Task description: Among the entries below, only the lines starting at the one with "Processing time (w/o IO): 37.9072ms" and ending at the one with "total: 16.42s memory: 748708k", both included, are to be printed exactly.
** Stored data follows **
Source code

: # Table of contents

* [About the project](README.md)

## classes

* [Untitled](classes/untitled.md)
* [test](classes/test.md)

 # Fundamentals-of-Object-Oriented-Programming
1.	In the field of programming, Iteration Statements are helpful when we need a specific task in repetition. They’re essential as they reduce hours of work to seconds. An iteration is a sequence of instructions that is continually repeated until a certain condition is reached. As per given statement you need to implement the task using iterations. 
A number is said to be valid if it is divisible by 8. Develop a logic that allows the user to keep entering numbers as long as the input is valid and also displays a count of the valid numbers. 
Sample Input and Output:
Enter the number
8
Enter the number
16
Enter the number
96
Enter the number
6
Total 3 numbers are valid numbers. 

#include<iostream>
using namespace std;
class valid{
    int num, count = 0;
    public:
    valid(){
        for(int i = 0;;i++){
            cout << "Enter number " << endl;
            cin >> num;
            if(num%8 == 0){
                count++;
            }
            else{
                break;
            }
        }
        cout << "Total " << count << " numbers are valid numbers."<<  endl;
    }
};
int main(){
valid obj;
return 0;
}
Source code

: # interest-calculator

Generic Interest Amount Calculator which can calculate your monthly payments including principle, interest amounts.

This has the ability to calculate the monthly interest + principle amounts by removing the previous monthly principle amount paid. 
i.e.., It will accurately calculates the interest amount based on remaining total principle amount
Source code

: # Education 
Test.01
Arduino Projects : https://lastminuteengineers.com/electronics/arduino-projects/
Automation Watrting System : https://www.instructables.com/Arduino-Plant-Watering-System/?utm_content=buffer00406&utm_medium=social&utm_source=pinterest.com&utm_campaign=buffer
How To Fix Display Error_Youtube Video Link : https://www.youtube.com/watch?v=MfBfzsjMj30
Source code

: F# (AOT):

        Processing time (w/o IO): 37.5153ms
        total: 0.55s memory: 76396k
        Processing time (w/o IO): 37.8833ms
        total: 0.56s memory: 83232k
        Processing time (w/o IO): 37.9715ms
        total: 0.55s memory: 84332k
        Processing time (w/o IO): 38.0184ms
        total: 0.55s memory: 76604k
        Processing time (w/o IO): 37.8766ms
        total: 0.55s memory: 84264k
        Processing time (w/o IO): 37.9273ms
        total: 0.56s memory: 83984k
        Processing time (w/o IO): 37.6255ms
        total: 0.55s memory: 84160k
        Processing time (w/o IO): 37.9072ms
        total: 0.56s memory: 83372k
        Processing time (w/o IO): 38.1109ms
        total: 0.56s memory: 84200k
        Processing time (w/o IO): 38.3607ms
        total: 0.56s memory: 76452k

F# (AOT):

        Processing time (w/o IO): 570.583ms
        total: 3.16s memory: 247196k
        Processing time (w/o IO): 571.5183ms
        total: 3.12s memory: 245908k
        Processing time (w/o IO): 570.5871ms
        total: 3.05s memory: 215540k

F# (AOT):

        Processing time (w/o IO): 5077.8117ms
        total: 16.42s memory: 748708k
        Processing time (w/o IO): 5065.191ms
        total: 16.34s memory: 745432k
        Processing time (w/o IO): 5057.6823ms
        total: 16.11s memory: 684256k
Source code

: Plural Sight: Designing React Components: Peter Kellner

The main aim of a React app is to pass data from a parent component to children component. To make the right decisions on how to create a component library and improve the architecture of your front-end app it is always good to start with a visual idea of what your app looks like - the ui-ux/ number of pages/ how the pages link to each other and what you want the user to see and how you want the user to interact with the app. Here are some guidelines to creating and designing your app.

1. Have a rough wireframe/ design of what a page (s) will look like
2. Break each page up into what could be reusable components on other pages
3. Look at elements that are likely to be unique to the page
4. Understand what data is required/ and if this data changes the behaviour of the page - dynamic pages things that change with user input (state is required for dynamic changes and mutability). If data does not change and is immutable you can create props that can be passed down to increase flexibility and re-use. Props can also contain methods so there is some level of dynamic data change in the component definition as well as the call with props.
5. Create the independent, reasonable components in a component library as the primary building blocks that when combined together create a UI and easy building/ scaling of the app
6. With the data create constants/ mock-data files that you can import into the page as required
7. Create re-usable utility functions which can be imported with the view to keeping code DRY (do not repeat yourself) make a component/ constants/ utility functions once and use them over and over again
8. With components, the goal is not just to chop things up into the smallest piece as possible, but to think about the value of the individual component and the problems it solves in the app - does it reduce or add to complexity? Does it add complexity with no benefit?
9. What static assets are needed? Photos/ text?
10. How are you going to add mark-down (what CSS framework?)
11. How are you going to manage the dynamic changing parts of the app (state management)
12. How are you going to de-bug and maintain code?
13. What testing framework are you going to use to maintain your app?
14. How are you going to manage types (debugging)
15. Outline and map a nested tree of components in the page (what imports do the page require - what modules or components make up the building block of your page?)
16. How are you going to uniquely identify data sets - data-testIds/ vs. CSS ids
** End of Stored data **
** Stored data follows **
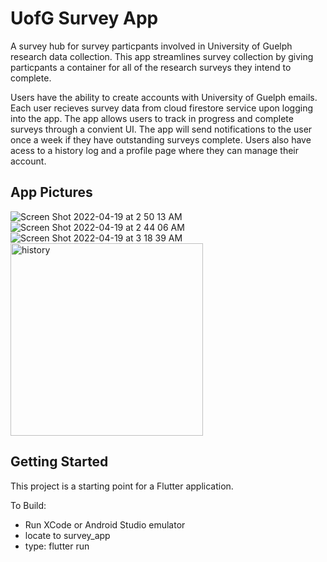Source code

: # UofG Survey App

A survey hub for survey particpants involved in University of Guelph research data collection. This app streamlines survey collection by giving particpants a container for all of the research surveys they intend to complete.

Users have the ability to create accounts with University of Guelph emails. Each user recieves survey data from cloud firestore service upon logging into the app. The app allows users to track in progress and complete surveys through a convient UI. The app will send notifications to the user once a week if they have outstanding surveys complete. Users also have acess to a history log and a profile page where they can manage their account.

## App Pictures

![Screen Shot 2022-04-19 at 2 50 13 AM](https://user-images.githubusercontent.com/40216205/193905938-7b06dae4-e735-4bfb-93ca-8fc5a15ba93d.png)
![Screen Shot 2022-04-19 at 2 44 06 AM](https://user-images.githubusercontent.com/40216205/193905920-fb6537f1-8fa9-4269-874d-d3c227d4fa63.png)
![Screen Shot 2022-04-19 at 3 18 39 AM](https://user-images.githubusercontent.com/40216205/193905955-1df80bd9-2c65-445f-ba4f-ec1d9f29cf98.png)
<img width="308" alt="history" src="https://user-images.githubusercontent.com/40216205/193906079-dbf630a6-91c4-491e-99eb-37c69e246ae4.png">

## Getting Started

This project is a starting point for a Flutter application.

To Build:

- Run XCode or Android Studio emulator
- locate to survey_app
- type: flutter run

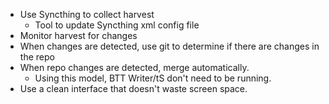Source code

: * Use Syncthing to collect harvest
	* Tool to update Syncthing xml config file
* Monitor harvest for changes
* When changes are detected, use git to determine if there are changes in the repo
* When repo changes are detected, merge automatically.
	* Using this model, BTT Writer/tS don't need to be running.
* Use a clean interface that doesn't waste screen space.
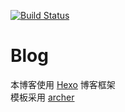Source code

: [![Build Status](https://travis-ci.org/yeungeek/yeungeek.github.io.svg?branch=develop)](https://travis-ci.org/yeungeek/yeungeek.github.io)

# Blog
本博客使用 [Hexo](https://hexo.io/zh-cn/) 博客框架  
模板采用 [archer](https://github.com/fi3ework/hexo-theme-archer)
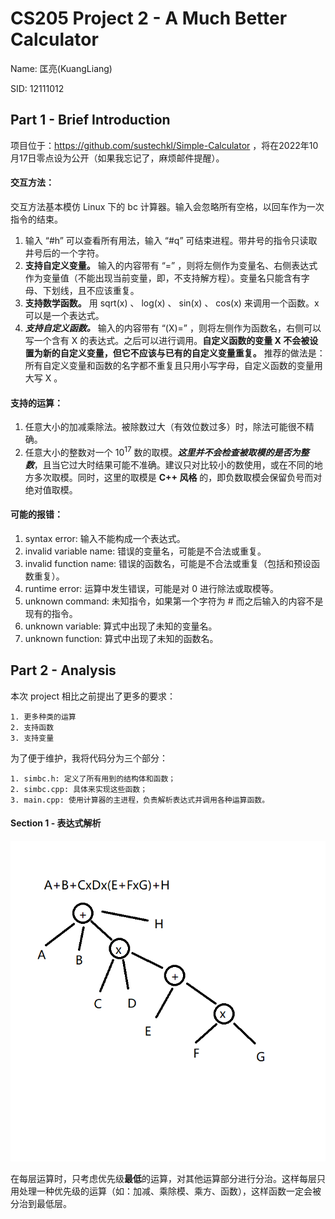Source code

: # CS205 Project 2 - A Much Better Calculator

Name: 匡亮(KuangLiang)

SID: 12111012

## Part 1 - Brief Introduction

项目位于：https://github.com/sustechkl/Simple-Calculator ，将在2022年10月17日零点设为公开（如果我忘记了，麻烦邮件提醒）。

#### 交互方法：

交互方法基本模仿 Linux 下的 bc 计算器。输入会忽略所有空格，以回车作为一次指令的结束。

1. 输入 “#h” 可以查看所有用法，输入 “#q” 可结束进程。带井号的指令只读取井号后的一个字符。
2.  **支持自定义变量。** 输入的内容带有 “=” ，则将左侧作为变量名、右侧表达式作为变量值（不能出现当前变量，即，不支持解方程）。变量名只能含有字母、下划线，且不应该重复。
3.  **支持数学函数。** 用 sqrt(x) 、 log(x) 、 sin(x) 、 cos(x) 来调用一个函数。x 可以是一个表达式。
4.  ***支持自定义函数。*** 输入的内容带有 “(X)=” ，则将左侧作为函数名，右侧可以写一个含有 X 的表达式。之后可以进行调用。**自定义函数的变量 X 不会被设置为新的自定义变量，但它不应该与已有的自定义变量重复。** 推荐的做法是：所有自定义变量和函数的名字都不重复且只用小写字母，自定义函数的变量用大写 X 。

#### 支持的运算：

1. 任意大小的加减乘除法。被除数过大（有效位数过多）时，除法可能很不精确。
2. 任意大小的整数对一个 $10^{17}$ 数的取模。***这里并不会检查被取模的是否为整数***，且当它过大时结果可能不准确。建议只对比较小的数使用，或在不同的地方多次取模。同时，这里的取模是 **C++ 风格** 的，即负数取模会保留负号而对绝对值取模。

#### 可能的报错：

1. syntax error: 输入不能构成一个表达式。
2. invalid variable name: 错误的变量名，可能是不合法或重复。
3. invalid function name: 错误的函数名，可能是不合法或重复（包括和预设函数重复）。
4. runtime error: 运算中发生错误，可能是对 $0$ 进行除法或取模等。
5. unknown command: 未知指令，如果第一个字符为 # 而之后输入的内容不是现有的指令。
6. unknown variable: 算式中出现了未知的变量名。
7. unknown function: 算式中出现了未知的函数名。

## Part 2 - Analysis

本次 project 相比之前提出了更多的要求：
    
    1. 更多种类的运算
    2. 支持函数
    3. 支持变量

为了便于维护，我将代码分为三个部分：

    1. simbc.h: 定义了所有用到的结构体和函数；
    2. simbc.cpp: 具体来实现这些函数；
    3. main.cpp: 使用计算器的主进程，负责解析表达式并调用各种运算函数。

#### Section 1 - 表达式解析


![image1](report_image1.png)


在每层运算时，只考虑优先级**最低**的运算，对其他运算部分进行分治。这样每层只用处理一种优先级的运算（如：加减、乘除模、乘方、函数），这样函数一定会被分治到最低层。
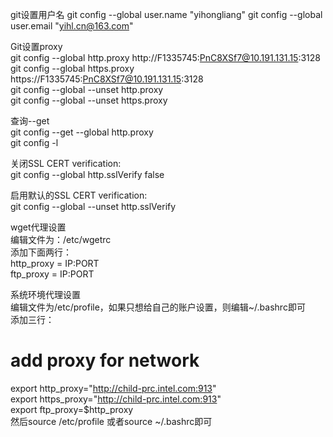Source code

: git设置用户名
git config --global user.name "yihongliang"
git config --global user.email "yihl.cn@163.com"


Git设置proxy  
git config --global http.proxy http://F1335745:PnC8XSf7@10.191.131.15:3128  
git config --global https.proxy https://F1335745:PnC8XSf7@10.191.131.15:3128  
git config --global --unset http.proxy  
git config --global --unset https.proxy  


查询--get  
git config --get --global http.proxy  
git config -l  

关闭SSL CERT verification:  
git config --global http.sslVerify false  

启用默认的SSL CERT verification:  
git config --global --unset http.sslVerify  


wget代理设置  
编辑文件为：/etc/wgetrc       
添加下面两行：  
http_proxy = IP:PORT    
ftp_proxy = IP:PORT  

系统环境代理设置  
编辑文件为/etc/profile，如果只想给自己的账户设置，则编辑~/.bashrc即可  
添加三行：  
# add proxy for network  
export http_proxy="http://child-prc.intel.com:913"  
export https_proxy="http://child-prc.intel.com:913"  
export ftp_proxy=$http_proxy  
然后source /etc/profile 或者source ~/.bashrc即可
** End of Stored data **
** Stored data follows **
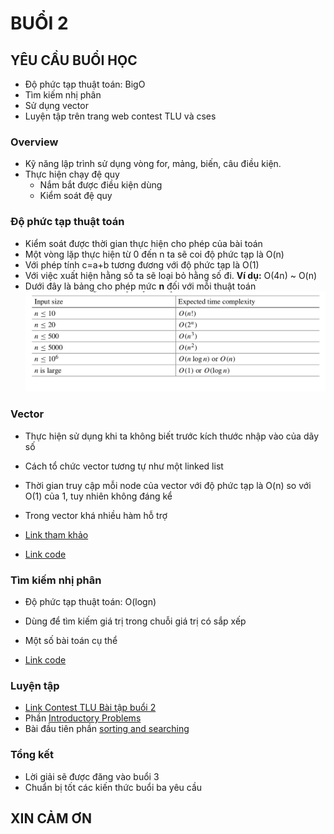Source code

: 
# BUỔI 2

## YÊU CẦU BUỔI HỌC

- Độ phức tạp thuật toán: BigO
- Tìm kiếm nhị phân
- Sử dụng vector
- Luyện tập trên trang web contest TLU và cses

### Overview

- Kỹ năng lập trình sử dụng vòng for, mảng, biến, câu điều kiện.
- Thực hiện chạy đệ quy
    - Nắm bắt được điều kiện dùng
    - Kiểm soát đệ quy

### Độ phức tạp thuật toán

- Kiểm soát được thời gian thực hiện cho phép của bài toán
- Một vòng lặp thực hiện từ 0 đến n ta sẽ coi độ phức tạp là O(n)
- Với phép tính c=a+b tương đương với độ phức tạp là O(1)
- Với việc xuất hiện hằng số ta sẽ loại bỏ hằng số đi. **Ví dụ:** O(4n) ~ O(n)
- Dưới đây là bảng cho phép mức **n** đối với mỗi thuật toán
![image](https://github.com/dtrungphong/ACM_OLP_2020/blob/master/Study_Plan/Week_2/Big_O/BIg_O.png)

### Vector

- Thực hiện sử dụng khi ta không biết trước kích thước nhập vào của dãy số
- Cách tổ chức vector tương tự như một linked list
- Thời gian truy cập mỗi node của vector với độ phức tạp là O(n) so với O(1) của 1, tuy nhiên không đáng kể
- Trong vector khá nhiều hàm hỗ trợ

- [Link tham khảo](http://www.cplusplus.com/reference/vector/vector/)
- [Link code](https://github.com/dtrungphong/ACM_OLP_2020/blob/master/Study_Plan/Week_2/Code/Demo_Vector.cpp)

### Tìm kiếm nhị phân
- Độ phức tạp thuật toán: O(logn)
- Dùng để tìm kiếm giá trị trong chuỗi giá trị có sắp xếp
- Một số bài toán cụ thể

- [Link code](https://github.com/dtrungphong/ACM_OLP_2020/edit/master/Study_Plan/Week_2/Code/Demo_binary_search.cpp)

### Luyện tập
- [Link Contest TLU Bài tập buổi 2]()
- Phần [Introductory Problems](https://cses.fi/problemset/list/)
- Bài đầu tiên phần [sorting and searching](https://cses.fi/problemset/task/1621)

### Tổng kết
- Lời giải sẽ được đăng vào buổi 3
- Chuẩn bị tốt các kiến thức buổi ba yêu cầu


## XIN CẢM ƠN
** End of Stored data **
Written reply:
        Processing time (w/o IO): 37.9072ms
        total: 0.56s memory: 83372k
        Processing time (w/o IO): 38.1109ms
        total: 0.56s memory: 84200k
        Processing time (w/o IO): 38.3607ms
        total: 0.56s memory: 76452k

F# (AOT):

        Processing time (w/o IO): 570.583ms
        total: 3.16s memory: 247196k
        Processing time (w/o IO): 571.5183ms
        total: 3.12s memory: 245908k
        Processing time (w/o IO): 570.5871ms
        total: 3.05s memory: 215540k

F# (AOT):

        Processing time (w/o IO): 5077.8117ms
        total: 16.42s memory: 748708k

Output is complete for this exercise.